The Cowboys have lost four of those aforementioned 75-point games because of their inability to get stops. The latest was a 90-87 overtime setback to Denver on Tuesday, one in which the Pioneers shot 50 percent from the field and 40 percent from 3-point range on the way to their second-highest point total of the season.
Wyoming is allowing 78.8 points per game, second-most in the MW. The Cowboys are also ninth in the 11-team conference in field-goal percentage defense (45.4). They’re forcing nearly 13 turnovers a game, but it barely negates the 12 times they’re coughing the ball up on average.
“We have a team full of scorers,” James said. “It’s defending, getting stops, rebounding and running in transition I feel like are the main things.”
So what are the issues?
Start with Wyoming’s laundry list of injuries, which have largely depleted the frontcourt. Freshman forward Hunter Thompson is back from the concussion that forced him to miss five games earlier this season, but fellow forward Austin Mueller is done for the season with a torn ACL. The Cowboys are also waiting for senior big Jordan Naughton to return to the rotation.
Naughton, who suffered a partially torn LCL during the Cowboys’ exhibition game on Nov. 1, has been cleared to work his way back into full-contact practices and will be back for Wyoming’s game against Dixie State on Dec. 29 at the latest, Edwards said, but Wyoming’s current lack of size has forced Edwards to go with more zone than past seasons, a move that ideally doubles as prevention against foul trouble.
With newcomers TJ Taylor, Brandon Porter and A.J. Banks getting more minutes to help pick up the slack, it’s made for a learning process in a defense that’s largely new to everybody.

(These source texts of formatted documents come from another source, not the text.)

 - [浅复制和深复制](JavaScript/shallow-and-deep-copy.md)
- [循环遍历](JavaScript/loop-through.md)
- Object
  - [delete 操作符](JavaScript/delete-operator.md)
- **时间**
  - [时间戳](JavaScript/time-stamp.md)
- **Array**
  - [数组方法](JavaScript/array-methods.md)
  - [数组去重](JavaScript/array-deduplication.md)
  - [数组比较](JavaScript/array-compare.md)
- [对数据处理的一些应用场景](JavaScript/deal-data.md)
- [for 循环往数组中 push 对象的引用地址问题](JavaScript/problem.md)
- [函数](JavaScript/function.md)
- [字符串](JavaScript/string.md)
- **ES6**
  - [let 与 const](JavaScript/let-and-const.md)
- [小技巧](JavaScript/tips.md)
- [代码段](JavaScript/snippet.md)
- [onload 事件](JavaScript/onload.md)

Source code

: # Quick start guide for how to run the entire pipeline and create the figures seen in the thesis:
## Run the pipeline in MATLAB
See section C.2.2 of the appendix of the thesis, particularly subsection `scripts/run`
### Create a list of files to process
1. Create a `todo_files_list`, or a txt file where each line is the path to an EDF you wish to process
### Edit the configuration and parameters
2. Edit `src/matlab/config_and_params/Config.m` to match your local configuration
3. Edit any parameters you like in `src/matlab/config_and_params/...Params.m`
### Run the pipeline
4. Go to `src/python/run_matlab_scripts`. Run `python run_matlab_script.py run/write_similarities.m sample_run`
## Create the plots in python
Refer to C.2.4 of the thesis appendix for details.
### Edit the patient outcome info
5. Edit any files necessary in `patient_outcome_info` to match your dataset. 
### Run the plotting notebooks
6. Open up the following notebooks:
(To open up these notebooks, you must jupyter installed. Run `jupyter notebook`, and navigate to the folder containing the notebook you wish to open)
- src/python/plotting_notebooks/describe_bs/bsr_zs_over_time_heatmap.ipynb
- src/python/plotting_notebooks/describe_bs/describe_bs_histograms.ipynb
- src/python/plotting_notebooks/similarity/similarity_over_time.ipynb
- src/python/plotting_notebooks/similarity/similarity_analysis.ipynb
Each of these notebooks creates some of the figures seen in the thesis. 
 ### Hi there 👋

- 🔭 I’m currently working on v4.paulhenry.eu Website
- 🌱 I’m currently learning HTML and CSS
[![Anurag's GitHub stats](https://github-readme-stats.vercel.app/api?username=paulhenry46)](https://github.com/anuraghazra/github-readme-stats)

“It’s tough sometimes when you’re communicating something in timeouts, whether it be on the board or verbally communicating it, and we go out there and we don’t execute,” Edwards said.
The Cowboys’ undersized rotation has also been a detriment on the glass as Wyoming has given its opponents plenty of second chances. Only New Mexico has a worse rebounding margin in the MW than Wyoming (minus-6), which has been outrebounded in three straight games and had its worst performance on the boards against Denver.
The Pioneers finished plus-21 on the glass and had 13 offensive rebounds, including a tip-in in overtime that put them ahead for good with 21 seconds left.
“Ball watching instead of trying to hit our man and remove him,” Thompson said. “I know personally I caught myself doing that a couple times. I think as a collective unit, we need to listen to what Coach Edwards is preaching and go hit a man before we go get the rebound.”
In other words, the Cowboys blame their effort as much as their physical limitations, an area that took a step back after Wyoming had its most complete defensive showing against South Carolina in its previous game. Wyoming held the Gamecocks to 33 percent shooting from the floor, including a 15-percent clip from 3-point range.
But the Cowboys had trouble finding the Pioneers in transition at times and even setting up its half-court defense after makes as Denver shot 55 percent from the field in the first half and rarely cooled off, hitting four of its six shots in overtime. All but three of Wyoming’s opponents have shot at least 47 percent against the Cowboys this season.
“It’s not that we don’t have the ability to sprint back on defense and get in front of the ball,” James said. “It’s just communication and a lack of edge.”
That leaves plenty of self-reflection for the Cowboys if they want to start reversing the trend.
“This whole thing is about getting back on defense and rebounding the ball,” James said. “There were so many transition layups and transition 3s that are our fault. And the rebounding, that’s on us as well.”